Kejaksaan menyelidiki dugaan korupsi dalam pembayaran ganti rugi Depo Pertamina Balaraja. Diperkirakan negara dirugikan Rp 60 milyar. Dibumbui perseteruan dua pengusaha, Edward Soeryadjaya dan Sandiaga S. Uno.

“Tanah Milik Pertamina”. Tulisan itu terpampang di selembar papan seng persegi empat di atas lahan kosong di Desa Sumur Bandung, Kecamatan Jayanti, Kabupaten Tangerang, Banten. Tak banyak yang tahu, di atas lahan 20 hektare itu akan dibangun proyek Depo Pertamina Balaraja. “Dulu di sini ada proyek pembangunan. Tapi tahun 1998, pada waktu Pak Harto (Presiden Soeharto –Red.) lengser, proyeknya berhenti. Sekarang jadi seperti ini,” ujar Umbri, seorang warga, kepada Gatra, Sabtu pekan lalu.

Baca:

Ironis. Selain pembangunannya mangkrak, proyek itu ditengarai beraroma korupsi. Nah, beberapa pekan terakhir ini, Kejaksaan Agung gencar menelisik dugaan kasus korupsinya. Kejaksaan menduga, ada penyimpangan dalam proses pembayaran ganti rugi termin pertama yang dilakukan PT Pertamina kepada PT Pandan Wangi Sekartaji (PWS). Diperkirakan, terjadi kerugian negara US$ 6,4 juta atau sekitar Rp 60 milyar.

Berdasarkan informasi yang dikumpulkan Gatra, pada tahun lalu kejaksaan membentuk tim yang terdiri dari para jaksa bagian intelijen. Mereka ditugasi menyelidiki kasus korupsinya.
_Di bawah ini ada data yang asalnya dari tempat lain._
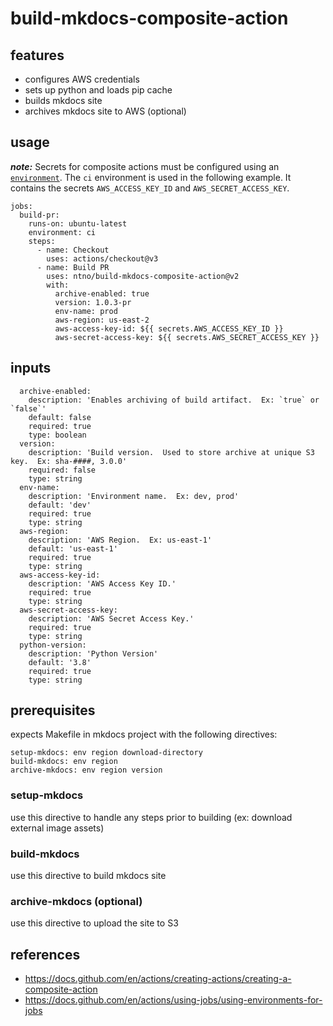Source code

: # build-mkdocs-composite-action
## features
- configures AWS credentials
- sets up python and loads pip cache
- builds mkdocs site
- archives mkdocs site to AWS (optional)

## usage
*__note:__* Secrets for composite actions must be configured using an [`environment`](https://docs.github.com/en/actions/using-jobs/using-environments-for-jobs).  The `ci` environment is used in the following example.  It contains the secrets `AWS_ACCESS_KEY_ID` and `AWS_SECRET_ACCESS_KEY`.

```
jobs:
  build-pr:
    runs-on: ubuntu-latest
    environment: ci
    steps: 
      - name: Checkout
        uses: actions/checkout@v3     
      - name: Build PR
        uses: ntno/build-mkdocs-composite-action@v2
        with:
          archive-enabled: true
          version: 1.0.3-pr
          env-name: prod
          aws-region: us-east-2
          aws-access-key-id: ${{ secrets.AWS_ACCESS_KEY_ID }}
          aws-secret-access-key: ${{ secrets.AWS_SECRET_ACCESS_KEY }}
```

## inputs
```
  archive-enabled:
    description: 'Enables archiving of build artifact.  Ex: `true` or `false`'
    default: false
    required: true
    type: boolean
  version:
    description: 'Build version.  Used to store archive at unique S3 key.  Ex: sha-####, 3.0.0'
    required: false
    type: string
  env-name:
    description: 'Environment name.  Ex: dev, prod'
    default: 'dev'
    required: true
    type: string
  aws-region:
    description: 'AWS Region.  Ex: us-east-1'
    default: 'us-east-1'
    required: true
    type: string                      
  aws-access-key-id:
    description: 'AWS Access Key ID.'
    required: true
    type: string
  aws-secret-access-key:
    description: 'AWS Secret Access Key.'
    required: true
    type: string
  python-version:
    description: 'Python Version'
    default: '3.8'
    required: true
    type: string
```

## prerequisites
expects Makefile in mkdocs project with the following directives:
```
setup-mkdocs: env region download-directory
build-mkdocs: env region
archive-mkdocs: env region version
```
### setup-mkdocs
use this directive to handle any steps prior to building (ex: download external image assets)

### build-mkdocs
use this directive to build mkdocs site

### archive-mkdocs (optional)
use this directive to upload the site to S3

## references
- https://docs.github.com/en/actions/creating-actions/creating-a-composite-action
- https://docs.github.com/en/actions/using-jobs/using-environments-for-jobs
Belasan orang telah memenuhi panggilan kejaksaan untuk dimintai keterangan. Antara lain dua pengusaha tersohor, Johannes Kotjo dan Edward Soeryadjaya. Sebenarnya Sandiaga S. Uno juga ikut dipanggil. Namun pengusaha muda itu enggan hadir dan hanya diwakili kuasa hukumnya.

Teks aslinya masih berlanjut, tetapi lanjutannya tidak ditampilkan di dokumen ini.